▶ Problem:
Repeat the records below in their entirety, exactly.

▶ Material supplied:

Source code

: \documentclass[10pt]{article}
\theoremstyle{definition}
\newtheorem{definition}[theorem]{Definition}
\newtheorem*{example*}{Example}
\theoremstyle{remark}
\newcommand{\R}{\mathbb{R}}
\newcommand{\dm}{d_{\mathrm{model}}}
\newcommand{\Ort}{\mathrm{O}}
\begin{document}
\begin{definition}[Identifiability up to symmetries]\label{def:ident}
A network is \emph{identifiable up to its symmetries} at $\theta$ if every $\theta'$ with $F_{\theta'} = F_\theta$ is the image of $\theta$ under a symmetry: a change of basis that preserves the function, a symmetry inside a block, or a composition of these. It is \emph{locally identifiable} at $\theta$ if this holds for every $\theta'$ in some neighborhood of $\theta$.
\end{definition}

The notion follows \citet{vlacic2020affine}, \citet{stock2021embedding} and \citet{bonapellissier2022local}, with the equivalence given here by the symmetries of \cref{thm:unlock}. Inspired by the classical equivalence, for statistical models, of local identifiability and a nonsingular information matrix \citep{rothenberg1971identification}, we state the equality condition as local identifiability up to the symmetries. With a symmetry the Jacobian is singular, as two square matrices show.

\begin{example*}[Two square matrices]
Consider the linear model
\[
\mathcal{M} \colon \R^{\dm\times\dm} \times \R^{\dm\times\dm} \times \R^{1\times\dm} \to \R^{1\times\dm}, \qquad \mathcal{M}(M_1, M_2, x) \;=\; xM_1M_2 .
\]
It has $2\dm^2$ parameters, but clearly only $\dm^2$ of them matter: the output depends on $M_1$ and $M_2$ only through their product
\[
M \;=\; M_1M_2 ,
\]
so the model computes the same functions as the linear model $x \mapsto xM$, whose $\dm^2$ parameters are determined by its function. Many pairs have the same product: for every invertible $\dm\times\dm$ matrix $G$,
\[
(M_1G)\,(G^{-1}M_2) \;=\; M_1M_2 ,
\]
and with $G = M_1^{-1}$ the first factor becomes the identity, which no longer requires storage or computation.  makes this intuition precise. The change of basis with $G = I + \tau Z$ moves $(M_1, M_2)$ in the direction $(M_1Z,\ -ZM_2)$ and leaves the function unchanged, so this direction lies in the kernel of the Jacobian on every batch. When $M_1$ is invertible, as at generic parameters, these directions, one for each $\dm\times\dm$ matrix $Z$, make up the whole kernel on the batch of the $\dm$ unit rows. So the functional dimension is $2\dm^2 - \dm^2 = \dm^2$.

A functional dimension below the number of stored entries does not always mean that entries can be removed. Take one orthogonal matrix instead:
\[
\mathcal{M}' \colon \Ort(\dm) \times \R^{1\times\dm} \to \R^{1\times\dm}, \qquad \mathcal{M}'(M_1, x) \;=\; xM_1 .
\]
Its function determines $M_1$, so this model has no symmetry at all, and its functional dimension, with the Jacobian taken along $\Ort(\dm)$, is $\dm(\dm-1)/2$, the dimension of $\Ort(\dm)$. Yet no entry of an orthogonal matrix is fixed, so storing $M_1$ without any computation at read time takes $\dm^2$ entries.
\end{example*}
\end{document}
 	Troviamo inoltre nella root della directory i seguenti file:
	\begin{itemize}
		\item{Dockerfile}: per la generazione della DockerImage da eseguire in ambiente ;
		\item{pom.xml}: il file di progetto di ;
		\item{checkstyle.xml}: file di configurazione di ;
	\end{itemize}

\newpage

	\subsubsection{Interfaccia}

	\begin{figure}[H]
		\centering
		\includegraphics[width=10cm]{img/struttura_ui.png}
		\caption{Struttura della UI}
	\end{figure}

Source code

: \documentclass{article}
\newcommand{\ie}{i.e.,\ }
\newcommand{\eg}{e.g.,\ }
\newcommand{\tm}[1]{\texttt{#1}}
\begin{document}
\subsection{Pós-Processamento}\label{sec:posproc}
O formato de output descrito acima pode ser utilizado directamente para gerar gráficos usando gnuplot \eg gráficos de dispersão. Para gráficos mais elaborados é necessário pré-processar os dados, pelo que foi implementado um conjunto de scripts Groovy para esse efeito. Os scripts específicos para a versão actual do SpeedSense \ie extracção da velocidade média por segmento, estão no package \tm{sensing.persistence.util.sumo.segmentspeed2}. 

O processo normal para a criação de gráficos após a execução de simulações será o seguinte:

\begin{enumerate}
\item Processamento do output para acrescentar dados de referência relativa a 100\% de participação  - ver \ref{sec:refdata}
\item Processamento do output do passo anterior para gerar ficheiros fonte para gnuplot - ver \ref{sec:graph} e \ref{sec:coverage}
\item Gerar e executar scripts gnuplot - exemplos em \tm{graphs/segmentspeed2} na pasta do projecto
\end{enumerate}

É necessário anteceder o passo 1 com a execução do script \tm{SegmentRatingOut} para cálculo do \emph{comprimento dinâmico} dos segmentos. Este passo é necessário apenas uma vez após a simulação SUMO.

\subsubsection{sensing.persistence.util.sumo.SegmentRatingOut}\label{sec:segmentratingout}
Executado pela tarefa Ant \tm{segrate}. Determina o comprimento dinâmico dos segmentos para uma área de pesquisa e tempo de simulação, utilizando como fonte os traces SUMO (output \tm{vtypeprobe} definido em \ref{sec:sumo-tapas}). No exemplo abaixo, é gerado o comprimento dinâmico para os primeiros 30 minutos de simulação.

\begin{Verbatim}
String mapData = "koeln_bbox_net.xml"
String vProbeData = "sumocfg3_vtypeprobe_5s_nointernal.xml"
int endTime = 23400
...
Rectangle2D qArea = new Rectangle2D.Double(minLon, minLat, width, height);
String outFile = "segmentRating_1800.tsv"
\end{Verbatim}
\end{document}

▶ Completed task:
Source code

: \documentclass[10pt]{article}
\theoremstyle{definition}
\newtheorem{definition}[theorem]{Definition}
\newtheorem*{example*}{Example}
\theoremstyle{remark}
\newcommand{\R}{\mathbb{R}}
\newcommand{\dm}{d_{\mathrm{model}}}
\newcommand{\Ort}{\mathrm{O}}
\begin{document}
\begin{definition}[Identifiability up to symmetries]\label{def:ident}
A network is \emph{identifiable up to its symmetries} at $\theta$ if every $\theta'$ with $F_{\theta'} = F_\theta$ is the image of $\theta$ under a symmetry: a change of basis that preserves the function, a symmetry inside a block, or a composition of these. It is \emph{locally identifiable} at $\theta$ if this holds for every $\theta'$ in some neighborhood of $\theta$.
\end{definition}

The notion follows \citet{vlacic2020affine}, \citet{stock2021embedding} and \citet{bonapellissier2022local}, with the equivalence given here by the symmetries of \cref{thm:unlock}. Inspired by the classical equivalence, for statistical models, of local identifiability and a nonsingular information matrix \citep{rothenberg1971identification}, we state the equality condition as local identifiability up to the symmetries. With a symmetry the Jacobian is singular, as two square matrices show.

\begin{example*}[Two square matrices]
Consider the linear model
\[
\mathcal{M} \colon \R^{\dm\times\dm} \times \R^{\dm\times\dm} \times \R^{1\times\dm} \to \R^{1\times\dm}, \qquad \mathcal{M}(M_1, M_2, x) \;=\; xM_1M_2 .
\]
It has $2\dm^2$ parameters, but clearly only $\dm^2$ of them matter: the output depends on $M_1$ and $M_2$ only through their product
\[
M \;=\; M_1M_2 ,
\]
so the model computes the same functions as the linear model $x \mapsto xM$, whose $\dm^2$ parameters are determined by its function. Many pairs have the same product: for every invertible $\dm\times\dm$ matrix $G$,
\[
(M_1G)\,(G^{-1}M_2) \;=\; M_1M_2 ,
\]
and with $G = M_1^{-1}$ the first factor becomes the identity, which no longer requires storage or computation.  makes this intuition precise. The change of basis with $G = I + \tau Z$ moves $(M_1, M_2)$ in the direction $(M_1Z,\ -ZM_2)$ and leaves the function unchanged, so this direction lies in the kernel of the Jacobian on every batch. When $M_1$ is invertible, as at generic parameters, these directions, one for each $\dm\times\dm$ matrix $Z$, make up the whole kernel on the batch of the $\dm$ unit rows. So the functional dimension is $2\dm^2 - \dm^2 = \dm^2$.

A functional dimension below the number of stored entries does not always mean that entries can be removed. Take one orthogonal matrix instead:
\[
\mathcal{M}' \colon \Ort(\dm) \times \R^{1\times\dm} \to \R^{1\times\dm}, \qquad \mathcal{M}'(M_1, x) \;=\; xM_1 .
\]
Its function determines $M_1$, so this model has no symmetry at all, and its functional dimension, with the Jacobian taken along $\Ort(\dm)$, is $\dm(\dm-1)/2$, the dimension of $\Ort(\dm)$. Yet no entry of an orthogonal matrix is fixed, so storing $M_1$ without any computation at read time takes $\dm^2$ entries.
\end{example*}
\end{document}
 	Troviamo inoltre nella root della directory i seguenti file:
	\begin{itemize}
		\item{Dockerfile}: per la generazione della DockerImage da eseguire in ambiente ;
		\item{pom.xml}: il file di progetto di ;
		\item{checkstyle.xml}: file di configurazione di ;
	\end{itemize}

\newpage

	\subsubsection{Interfaccia}

	\begin{figure}[H]
		\centering
		\includegraphics[width=10cm]{img/struttura_ui.png}
		\caption{Struttura della UI}
	\end{figure}

Source code

: \documentclass{article}
\newcommand{\ie}{i.e.,\ }
\newcommand{\eg}{e.g.,\ }
\newcommand{\tm}[1]{\texttt{#1}}
\begin{document}
\subsection{Pós-Processamento}\label{sec:posproc}
O formato de output descrito acima pode ser utilizado directamente para gerar gráficos usando gnuplot \eg gráficos de dispersão. Para gráficos mais elaborados é necessário pré-processar os dados, pelo que foi implementado um conjunto de scripts Groovy para esse efeito. Os scripts específicos para a versão actual do SpeedSense \ie extracção da velocidade média por segmento, estão no package \tm{sensing.persistence.util.sumo.segmentspeed2}. 

O processo normal para a criação de gráficos após a execução de simulações será o seguinte:

\begin{enumerate}
\item Processamento do output para acrescentar dados de referência relativa a 100\% de participação  - ver \ref{sec:refdata}
\item Processamento do output do passo anterior para gerar ficheiros fonte para gnuplot - ver \ref{sec:graph} e \ref{sec:coverage}
\item Gerar e executar scripts gnuplot - exemplos em \tm{graphs/segmentspeed2} na pasta do projecto
\end{enumerate}

É necessário anteceder o passo 1 com a execução do script \tm{SegmentRatingOut} para cálculo do \emph{comprimento dinâmico} dos segmentos. Este passo é necessário apenas uma vez após a simulação SUMO.

\subsubsection{sensing.persistence.util.sumo.SegmentRatingOut}\label{sec:segmentratingout}
Executado pela tarefa Ant \tm{segrate}. Determina o comprimento dinâmico dos segmentos para uma área de pesquisa e tempo de simulação, utilizando como fonte os traces SUMO (output \tm{vtypeprobe} definido em \ref{sec:sumo-tapas}). No exemplo abaixo, é gerado o comprimento dinâmico para os primeiros 30 minutos de simulação.

\begin{Verbatim}
String mapData = "koeln_bbox_net.xml"
String vProbeData = "sumocfg3_vtypeprobe_5s_nointernal.xml"
int endTime = 23400
...
Rectangle2D qArea = new Rectangle2D.Double(minLon, minLat, width, height);
String outFile = "segmentRating_1800.tsv"
\end{Verbatim}
\end{document}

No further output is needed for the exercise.